So you might be arguing with the wrong person if you want to pull culinary technicalities. When I open my copy of Escoffier Le Guide Culinaire to page 498 I find Potatoes listed in the vegetables section
But wait, let me check my copy of Jaques Pepins Complete Techniques ah, okay, on page 323 he describes potatoes as "a versatile vegetable".
Maybe The Joy of Cooking? Ah, here, on page 245, under vegetables, and a root vegetable puree recipe featuring potatoes. Fascinating...
I'm afraid I don't have a copy of the CIA textbook currently though I'm fixing that soon, and my Japanese cooking technique textbooks don't specifically categorize potatoes. Want me to get back to you when I can borrow a copy of Modernist Cuisine from my chef friend?
Even the meme in the OP is about nutrition and is being tongue in cheek by stretching the definition of vegetable to potatoes. That's literally the joke...
My comment on the OP was addressing nutrition, obviously.
See this is why you're arguing with everyone and coming across as (at best) a troll --- you've defined your position to be correct, which of course means in your world you cannot possibly be wrong.
I was only referencing that as evidence that my comments have always been in the context of nutrition, in response to being wrongly accused of moving the goalpost when the other commenter's argument fell apart.

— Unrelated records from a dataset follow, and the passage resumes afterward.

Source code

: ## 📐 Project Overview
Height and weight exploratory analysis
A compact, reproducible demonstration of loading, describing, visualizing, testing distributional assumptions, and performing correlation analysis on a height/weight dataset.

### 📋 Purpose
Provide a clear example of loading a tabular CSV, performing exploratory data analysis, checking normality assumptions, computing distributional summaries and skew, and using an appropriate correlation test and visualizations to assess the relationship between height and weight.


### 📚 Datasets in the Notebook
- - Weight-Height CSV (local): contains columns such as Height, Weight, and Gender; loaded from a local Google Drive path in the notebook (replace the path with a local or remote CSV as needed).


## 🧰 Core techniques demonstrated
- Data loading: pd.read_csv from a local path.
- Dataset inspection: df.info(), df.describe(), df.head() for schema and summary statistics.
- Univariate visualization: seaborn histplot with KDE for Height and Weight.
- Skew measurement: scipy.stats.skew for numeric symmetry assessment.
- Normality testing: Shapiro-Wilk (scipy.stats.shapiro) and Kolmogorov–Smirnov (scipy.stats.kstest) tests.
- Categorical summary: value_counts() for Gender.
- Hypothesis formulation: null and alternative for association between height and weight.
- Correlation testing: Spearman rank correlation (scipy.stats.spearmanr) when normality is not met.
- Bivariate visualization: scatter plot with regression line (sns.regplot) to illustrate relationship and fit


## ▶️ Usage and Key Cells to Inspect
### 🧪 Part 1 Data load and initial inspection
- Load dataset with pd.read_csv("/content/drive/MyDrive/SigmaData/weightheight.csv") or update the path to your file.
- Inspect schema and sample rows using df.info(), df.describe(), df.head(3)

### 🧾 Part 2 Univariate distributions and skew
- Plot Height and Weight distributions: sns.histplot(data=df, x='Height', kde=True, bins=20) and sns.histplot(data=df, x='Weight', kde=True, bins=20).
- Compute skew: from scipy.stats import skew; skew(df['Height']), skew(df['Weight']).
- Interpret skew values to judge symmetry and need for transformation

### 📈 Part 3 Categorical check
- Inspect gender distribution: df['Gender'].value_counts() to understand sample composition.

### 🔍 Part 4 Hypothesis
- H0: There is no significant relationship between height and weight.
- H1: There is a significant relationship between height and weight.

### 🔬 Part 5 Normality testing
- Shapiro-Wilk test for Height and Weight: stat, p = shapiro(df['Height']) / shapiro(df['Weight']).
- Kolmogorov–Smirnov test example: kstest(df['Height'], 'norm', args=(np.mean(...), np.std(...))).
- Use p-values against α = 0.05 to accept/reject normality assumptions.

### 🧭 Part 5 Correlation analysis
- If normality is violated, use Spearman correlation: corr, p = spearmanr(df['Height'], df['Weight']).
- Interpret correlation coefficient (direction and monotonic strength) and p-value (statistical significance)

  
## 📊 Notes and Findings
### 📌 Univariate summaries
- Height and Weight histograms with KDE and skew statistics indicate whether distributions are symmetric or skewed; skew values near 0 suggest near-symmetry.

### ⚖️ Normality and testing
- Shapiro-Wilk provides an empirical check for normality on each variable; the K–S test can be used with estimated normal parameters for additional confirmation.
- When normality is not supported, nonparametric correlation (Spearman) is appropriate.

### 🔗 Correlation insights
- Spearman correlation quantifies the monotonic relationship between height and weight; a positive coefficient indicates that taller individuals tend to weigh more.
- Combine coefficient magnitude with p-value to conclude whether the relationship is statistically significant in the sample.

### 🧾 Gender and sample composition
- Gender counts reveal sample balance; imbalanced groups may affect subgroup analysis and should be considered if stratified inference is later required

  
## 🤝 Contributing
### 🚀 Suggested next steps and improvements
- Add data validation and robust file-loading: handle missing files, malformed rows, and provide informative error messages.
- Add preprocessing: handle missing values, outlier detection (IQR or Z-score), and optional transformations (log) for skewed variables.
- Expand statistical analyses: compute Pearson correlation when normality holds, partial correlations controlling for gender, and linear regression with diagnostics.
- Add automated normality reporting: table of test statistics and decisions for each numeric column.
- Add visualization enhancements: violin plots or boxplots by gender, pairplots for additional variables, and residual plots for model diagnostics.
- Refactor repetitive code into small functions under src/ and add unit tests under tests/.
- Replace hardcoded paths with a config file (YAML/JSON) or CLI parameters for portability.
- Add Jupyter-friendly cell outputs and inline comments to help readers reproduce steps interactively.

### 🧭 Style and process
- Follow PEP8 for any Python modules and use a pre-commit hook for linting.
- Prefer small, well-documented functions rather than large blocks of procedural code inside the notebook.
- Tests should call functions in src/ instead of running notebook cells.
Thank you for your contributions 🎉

If you eat a baked potato, have you eaten a daily serving of vegetables? Yes or no? I'm literally just correct
I mean you could eat a pizza and eat your daily serving of vegetables, but despite the memes from 10 years ago I don't think anyone would seriously consider a pizza to be a vegetable.
You could also just take vitamins and fiber supplements and do the same thing. If you drink a smoothie of multivitamins and metamucil, have you eaten your daily serving of vegetables?